**Problem description:** Every line of the listing must be reproduced as it stands. Leave the images behind.

**Material supplied:**
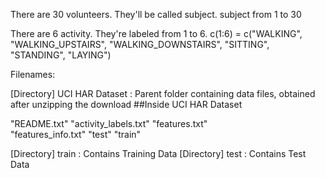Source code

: There are 30 volunteers. They'll be called subject. 
subject from 1 to 30

There are 6 activity. They're labeled from 1 to 6.
c(1:6) = c("WALKING", "WALKING_UPSTAIRS", "WALKING_DOWNSTAIRS", "SITTING", "STANDING", "LAYING")

Filenames:

[Directory] UCI HAR Dataset : Parent folder containing data files, obtained after unzipping the download
##Inside UCI HAR Dataset

"README.txt"
"activity_labels.txt"
"features.txt"       
"features_info.txt"
"test"
"train"

[Directory] train  : Contains Training Data
[Directory] test : Contains Test Data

**Solution below:**
Source code

: There are 30 volunteers. They'll be called subject. 
subject from 1 to 30

There are 6 activity. They're labeled from 1 to 6.
c(1:6) = c("WALKING", "WALKING_UPSTAIRS", "WALKING_DOWNSTAIRS", "SITTING", "STANDING", "LAYING")

Filenames:

[Directory] UCI HAR Dataset : Parent folder containing data files, obtained after unzipping the download
##Inside UCI HAR Dataset

"README.txt"
"activity_labels.txt"
"features.txt"       
"features_info.txt"
"test"
"train"

[Directory] train  : Contains Training Data
[Directory] test : Contains Test Data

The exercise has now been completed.